Outputs of same batch produce different results with deterministic settings on

rbracco commented 3 years ago

I'm working on implementing something new but I'm having trouble getting the model to output the same thing each time. The output from the featurizer is consistent, but the output from Quartznet 15x5 (encoder + decoder) is slightly different each time. I am aware of #1030 and have taken the following steps.

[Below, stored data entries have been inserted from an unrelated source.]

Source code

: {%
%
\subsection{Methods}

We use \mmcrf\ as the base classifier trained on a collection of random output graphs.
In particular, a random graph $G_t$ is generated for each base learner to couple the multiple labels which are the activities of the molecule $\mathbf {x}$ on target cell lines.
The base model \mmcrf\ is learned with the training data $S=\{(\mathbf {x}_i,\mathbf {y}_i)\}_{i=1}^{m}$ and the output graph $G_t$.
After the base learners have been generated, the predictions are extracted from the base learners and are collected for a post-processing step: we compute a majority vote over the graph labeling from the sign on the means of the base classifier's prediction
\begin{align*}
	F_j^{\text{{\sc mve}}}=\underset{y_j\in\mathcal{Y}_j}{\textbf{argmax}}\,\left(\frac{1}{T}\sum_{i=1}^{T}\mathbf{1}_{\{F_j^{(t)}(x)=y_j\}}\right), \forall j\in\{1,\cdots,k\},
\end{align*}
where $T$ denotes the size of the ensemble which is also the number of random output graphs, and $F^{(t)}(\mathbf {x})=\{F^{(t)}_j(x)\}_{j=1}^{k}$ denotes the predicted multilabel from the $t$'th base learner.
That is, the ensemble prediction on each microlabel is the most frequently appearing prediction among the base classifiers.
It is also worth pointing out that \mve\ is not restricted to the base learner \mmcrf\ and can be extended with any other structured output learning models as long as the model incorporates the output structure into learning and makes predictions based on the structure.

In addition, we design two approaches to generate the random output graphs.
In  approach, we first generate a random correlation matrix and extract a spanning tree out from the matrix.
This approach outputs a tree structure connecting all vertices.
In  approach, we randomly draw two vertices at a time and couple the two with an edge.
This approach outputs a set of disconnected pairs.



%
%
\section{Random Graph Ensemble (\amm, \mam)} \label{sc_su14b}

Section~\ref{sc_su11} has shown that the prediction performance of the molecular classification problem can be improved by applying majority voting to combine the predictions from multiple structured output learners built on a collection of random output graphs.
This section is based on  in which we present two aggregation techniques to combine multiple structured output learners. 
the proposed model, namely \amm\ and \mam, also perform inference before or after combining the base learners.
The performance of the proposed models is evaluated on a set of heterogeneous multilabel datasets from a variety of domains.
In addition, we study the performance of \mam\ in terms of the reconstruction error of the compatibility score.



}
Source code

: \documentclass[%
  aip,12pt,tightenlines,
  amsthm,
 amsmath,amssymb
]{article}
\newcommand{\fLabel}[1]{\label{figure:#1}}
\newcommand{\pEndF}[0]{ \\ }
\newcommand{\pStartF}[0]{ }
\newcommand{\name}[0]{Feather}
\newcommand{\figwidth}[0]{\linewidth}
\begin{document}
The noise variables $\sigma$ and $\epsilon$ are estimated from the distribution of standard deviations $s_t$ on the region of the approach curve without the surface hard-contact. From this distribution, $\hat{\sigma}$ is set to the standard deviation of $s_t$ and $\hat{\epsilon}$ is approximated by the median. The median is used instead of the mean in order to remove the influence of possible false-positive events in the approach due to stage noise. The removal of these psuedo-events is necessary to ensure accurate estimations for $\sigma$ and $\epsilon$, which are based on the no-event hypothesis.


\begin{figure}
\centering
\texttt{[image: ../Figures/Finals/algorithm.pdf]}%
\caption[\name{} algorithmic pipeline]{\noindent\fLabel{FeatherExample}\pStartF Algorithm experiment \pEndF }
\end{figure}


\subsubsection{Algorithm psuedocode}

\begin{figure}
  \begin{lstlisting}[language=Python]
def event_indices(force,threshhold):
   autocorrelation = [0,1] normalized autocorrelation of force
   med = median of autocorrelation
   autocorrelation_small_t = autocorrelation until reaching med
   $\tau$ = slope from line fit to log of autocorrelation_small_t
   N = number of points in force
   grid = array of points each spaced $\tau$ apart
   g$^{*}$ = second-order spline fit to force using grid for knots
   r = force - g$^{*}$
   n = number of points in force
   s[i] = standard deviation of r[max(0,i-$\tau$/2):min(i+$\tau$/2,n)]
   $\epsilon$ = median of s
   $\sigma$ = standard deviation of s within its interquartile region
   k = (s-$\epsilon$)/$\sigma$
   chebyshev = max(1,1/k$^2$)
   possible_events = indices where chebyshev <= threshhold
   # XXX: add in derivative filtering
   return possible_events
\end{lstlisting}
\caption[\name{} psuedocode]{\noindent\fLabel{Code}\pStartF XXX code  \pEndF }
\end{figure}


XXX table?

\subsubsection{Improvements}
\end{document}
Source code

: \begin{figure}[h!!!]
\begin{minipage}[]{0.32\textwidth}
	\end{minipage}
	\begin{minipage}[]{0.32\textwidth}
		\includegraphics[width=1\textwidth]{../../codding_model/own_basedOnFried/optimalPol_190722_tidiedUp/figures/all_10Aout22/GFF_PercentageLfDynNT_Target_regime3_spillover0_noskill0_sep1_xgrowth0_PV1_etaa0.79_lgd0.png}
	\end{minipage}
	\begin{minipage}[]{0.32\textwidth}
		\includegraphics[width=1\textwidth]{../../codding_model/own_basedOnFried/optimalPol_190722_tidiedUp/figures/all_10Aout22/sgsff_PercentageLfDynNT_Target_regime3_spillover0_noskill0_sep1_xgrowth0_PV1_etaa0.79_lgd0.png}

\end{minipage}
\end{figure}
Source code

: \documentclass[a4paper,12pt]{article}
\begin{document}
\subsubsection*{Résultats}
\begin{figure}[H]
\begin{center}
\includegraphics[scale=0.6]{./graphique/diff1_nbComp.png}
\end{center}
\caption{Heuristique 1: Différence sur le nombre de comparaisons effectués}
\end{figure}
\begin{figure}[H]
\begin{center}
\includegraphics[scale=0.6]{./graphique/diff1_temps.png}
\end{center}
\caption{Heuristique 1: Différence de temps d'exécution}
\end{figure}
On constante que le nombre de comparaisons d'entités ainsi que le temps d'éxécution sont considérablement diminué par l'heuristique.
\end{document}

Set pytorch lightning seed with pl.utilities.seed.seed_everything(8)
Set num_workers = 0 in the dataloader (This is the default NeMo value anyway, right?)
Setting shuffle=False in the train dataloader
Pass the flag deterministic=True to the lightning trainer.
Turn off dithering (this shouldn't really matter since I'm setting a seed)
Setting the environment variable CUBLAS_WORKSPACE_CONFIG=:16:8

Any idea what could be causing this? If I load the model weights in to a quartznet like model in pytorch lightning and set the seed, the output is the same every time. Thank you!

titu1994 commented 3 years ago

Could you try quartzner with batch size 1?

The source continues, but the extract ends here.